Jared Spool is one of the few user experience pros who focuses on Web site search. And when he says something, I pay attention. His post yesterday crams into one article more about site search behavior than most people will ever know. But I have one disagreement with him. It’s rare, but it happens.
Jared says that his research shows that people using site search want just one answer rather than a list of great search results. I’m certain that he is interpreting his research correctly, but I wonder if there might be some selection bias at work. Here’s why I say that.
My friend Andrei Broder worked with a few other luminaries years back to identify several different types of searches: navigational, informational, and transactional. This was a great insight, because it was generally thought that all searches were informational—the searcher desired a screen-full of useful search results to choose from. Andrei and colleagues proved that some searches are attempts to do something (transactional) or go somewhere (navigational) and they typically need the right result at the top.
And many Web site searches do require just one correct answer, as Jared points out. But not all of them. In my work at ibm.com, I noticed that the most preliminary searches often were informational ones. Someone might search for “e-mail archiving case studies”—they don’t want to get just one. Now, sure, if you have a page on your site that lists every blessed e-mail archiving case study, that would be a great #1 result, but you usually don’t have that kind of aggregation page for every possible query.
Searchers would not want your “Content Management Case Studies” page as #1, even if that list included every e-mail archiving case study, because it also includes too many other irrelevant case studies. Instead, searchers would love a list of case studies that match the query. They could scan through that list and click several results, drinking in that practical information they crave.

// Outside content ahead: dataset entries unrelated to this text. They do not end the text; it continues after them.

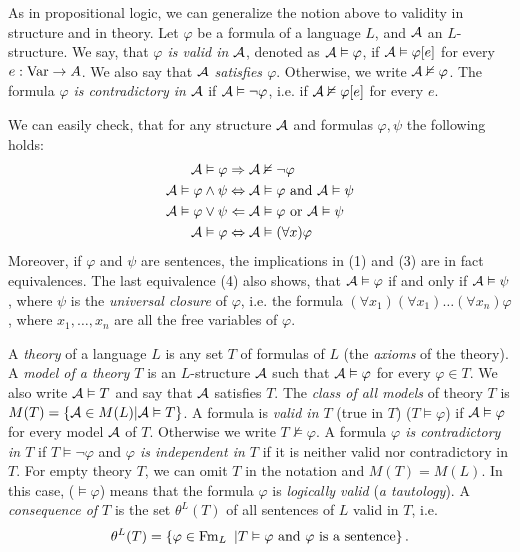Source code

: As in propositional logic, we can generalize the notion above to validity in structure and in theory. Let $\varphi$ be a formula of a language $L$, and $\mathcal{A}$ an $L$-structure. We say, that \emph{$\varphi$ is valid in $\mathcal{A}$}, denoted as $\mathcal{A} \vDash \varphi$, if $\mathcal{A} \vDash \varphi[e]$ for every $e: \operatorname{Var} \to A$. We also say that \emph{$\mathcal{A}$ satisfies $\varphi$}. Otherwise, we write $\mathcal{A} \nvDash \varphi$. The formula \emph{$\varphi$ is contradictory in $\mathcal{A}$} if $\mathcal{A} \vDash \neg \varphi$, i.e. if $\mathcal{A} \nvDash \varphi[e]$ for every $e$.

We can easily check, that for any structure $\mathcal{A}$ and formulas $\varphi, \psi$ the following holds:
\begin{align}
	\mathcal{A} \vDash \varphi & \Rightarrow \mathcal{A} \nvDash \neg \varphi \\
	\mathcal{A} \vDash \varphi \land \psi & \Leftrightarrow \mathcal{A} \vDash \varphi \text{ and } \mathcal{A} \vDash \psi\\
	\mathcal{A} \vDash \varphi \lor \psi & \Leftarrow \mathcal{A} \vDash \varphi \text{ or } \mathcal{A} \vDash \psi\\
	\mathcal{A} \vDash \varphi & \Leftrightarrow \mathcal{A} \vDash (\forall x)\varphi
\end{align}
Moreover, if $\varphi$ and $\psi$ are sentences, the implications in (1) and (3) are in fact equivalences. The last equivalence (4) also shows, that $\mathcal{A} \vDash \varphi$ if and only if $\mathcal{A} \vDash \psi$, where $\psi$ is the \emph{universal closure} of $\varphi$, i.e. the formula $(\forall x_1)(\forall x_1) \dots (\forall x_n)\varphi$, where $x_1, \dots, x_n$ are all the free variables of $\varphi$.

A \emph{theory} of a language $L$ is any set $T$ of formulas of $L$ (the \emph{axioms} of the theory). A \emph{model of a theory $T$} is an $L$-structure $\mathcal{A}$ such that $\mathcal{A} \vDash \varphi$ for every $\varphi \in T$. We also write $\mathcal{A} \vDash T$ and say that $\mathcal{A}$ satisfies $T$. The \emph{class of all models} of theory $T$ is $M(T) = \{\mathcal{A} \in M(L) | \mathcal{A} \vDash T\}$. A formula is \emph{valid in $T$} (true in $T$) ($T\vDash \varphi$) if $\mathcal{A} \vDash \varphi$ for every model $\mathcal{A}$ of $T$. Otherwise we write $T \nvDash \varphi$. A formula \emph{$\varphi$ is contradictory in $T$} if $T \vDash \neg \varphi$ and \emph{$\varphi$ is independent in $T$} if it is neither valid nor contradictory in $T$. For empty theory $T$, we can omit $T$ in the notation and $M(T)=M(L)$. In this case, ($\vDash \varphi$) means that the formula $\varphi$ is \emph{logically valid} (\emph{a tautology}). A \emph{consequence of $T$} is the set $\theta^L(T)$ of all sentences of $L$ valid in $T$, i.e. $$\theta^L(T) = \{\varphi \in \operatorname{Fm}_L\ | T\vDash \varphi \text{ and } \varphi \text{ is a sentence}\}\,.$$

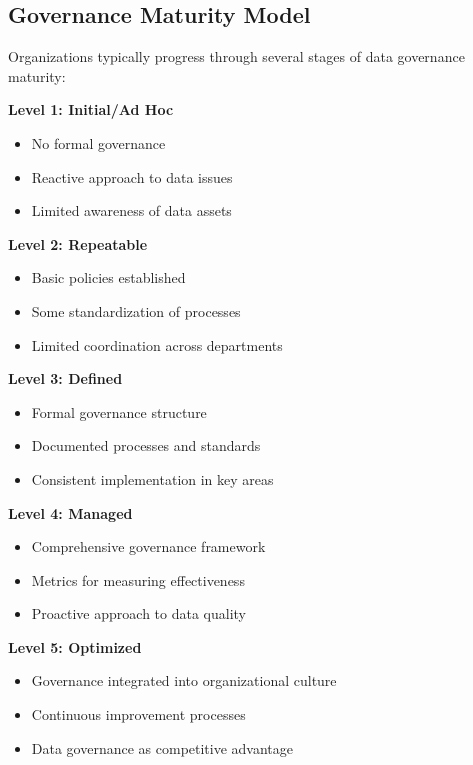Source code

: \documentclass[12pt]{article}
\begin{document}
\subsection{Governance Maturity Model}
\begin{tcolorbox}[colback=blue!5!white,colframe=blue!75!black,title={Data Governance Maturity Levels}]
Organizations typically progress through several stages of data governance maturity:

\textbf{Level 1: Initial/Ad Hoc}
\begin{itemize}
    \item No formal governance
    \item Reactive approach to data issues
    \item Limited awareness of data assets
\end{itemize}

\textbf{Level 2: Repeatable}
\begin{itemize}
    \item Basic policies established
    \item Some standardization of processes
    \item Limited coordination across departments
\end{itemize}

\textbf{Level 3: Defined}
\begin{itemize}
    \item Formal governance structure
    \item Documented processes and standards
    \item Consistent implementation in key areas
\end{itemize}

\textbf{Level 4: Managed}
\begin{itemize}
    \item Comprehensive governance framework
    \item Metrics for measuring effectiveness
    \item Proactive approach to data quality
\end{itemize}

\textbf{Level 5: Optimized}
\begin{itemize}
    \item Governance integrated into organizational culture
    \item Continuous improvement processes
    \item Data governance as competitive advantage
\end{itemize}
\end{tcolorbox}
\end{document}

If I am right, then why did Jared’s study show otherwise? It might have to do with sample bias. When search tests are defined, they often focus on popular queries. Those queries are far more likely to have a single page that aggregates the information in one place, simply because so many people are interested in the subject. I suspect that if unpopular, unusual search queries were studied—and those queries are the bulk of the volume—you might see a different result. I can’t prove it however, so I’d love to see more information about what kinds of queries were tested.
Jared is smart to tell folks that not all queries are informational. He might even be on solid ground to say that most are not. I just think that a good portion of them are.
So, do listen to Jared. About almost everything. But just understand that some searches are informational searches, where a rich list of choices is exactly what your customer needs.